Carefully, she stroked a thin line of soft, white tissue on the side of Link's neck, studying it intently. Suddenly, Link understood. "That was you?" She nodded. "My God. I can't believe that was you." She crawled back to the other side of the room. "That...that was you."
She looked wistfully toward the door. "That was my father's ship. But it was really Hynii's. Hynii took charge of the Gerudo when he refused to support them in their piracy."
"And where," Link asked, intrigued, "did you stand on all this?" He was intrigued, but he realized too late she thought this was meant as an attack. She turned her face away and stared at the wall. No wonder she had been hostile with him. Reasons he never could have known. What did she think when he approached her that day in history class and she, to his utmost surprise now, accepted the partnership of him and Zelda? Did she perceive that he did not recognize her? When did she start to think he was acting, in his kindness, out of evil intent?

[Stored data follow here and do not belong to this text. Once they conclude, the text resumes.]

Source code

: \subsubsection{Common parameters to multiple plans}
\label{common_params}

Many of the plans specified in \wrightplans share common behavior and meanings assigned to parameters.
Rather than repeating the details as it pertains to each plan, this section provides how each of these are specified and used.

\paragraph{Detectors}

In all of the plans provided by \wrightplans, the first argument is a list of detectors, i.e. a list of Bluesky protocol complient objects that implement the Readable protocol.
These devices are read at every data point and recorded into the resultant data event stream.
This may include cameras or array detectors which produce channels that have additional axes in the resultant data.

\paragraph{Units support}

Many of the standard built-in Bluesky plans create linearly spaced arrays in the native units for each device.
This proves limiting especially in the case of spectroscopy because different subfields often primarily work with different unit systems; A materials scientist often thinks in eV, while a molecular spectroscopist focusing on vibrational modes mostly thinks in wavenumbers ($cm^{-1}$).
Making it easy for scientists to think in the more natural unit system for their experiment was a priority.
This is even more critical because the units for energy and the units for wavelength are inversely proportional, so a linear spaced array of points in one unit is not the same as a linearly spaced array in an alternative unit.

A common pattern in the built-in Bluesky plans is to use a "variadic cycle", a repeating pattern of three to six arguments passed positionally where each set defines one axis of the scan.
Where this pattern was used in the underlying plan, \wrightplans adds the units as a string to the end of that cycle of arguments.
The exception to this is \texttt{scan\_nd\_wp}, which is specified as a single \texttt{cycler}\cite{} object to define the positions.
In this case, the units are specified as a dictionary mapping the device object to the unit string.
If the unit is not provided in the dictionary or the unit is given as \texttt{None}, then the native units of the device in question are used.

It made so much sense. Nabooru was afraid of him. Afraid that he would reveal her past. But what was her connection to Fi? "Nabooru?" Link asked.
"Yes?"
"I meant no offense when I asked what you thought of-"
"I was against it."
"Then why did you cooperate?"
"Hynii..."
Link didn't want to push her. He sat patiently as she collected her words.
"Hynii made me do it."
Link knew that nobody could make another do anything. But to be surrounded by people of such perspectives, taught that their ways were right, pushed to cross boundaries one was only beginning to doubt were wrong; Link couldn't blame her.
"I wasn't twelve when we abandoned our ship."
"I'd figured."
"But that's what I told Impa. That I was twelve. I was sixteen. Am sixteen. I didn't want to say..."
"You thought that would make you even more suspect."
"Yeah. And Adele Nakame is not my biological mother. I never knew who my actual mother was."
"But your father is married to Adele."
"Yes."
Link pressed his fingers to his eyes and leaned his head back against the wall. "I don't mean to put you through another interrogation," he said. "It's just that after all that's happened, I just want to know. I just want to know, you must understand."
"I do understand. And you will know." She got up, stood on her feet. She had strength now. She was strong again. She sat by Link, and he was not afraid, nor was she afraid of him. "Just promise me this: you'll forgive me, in time."
He smiled. "Only if you'll forgive me."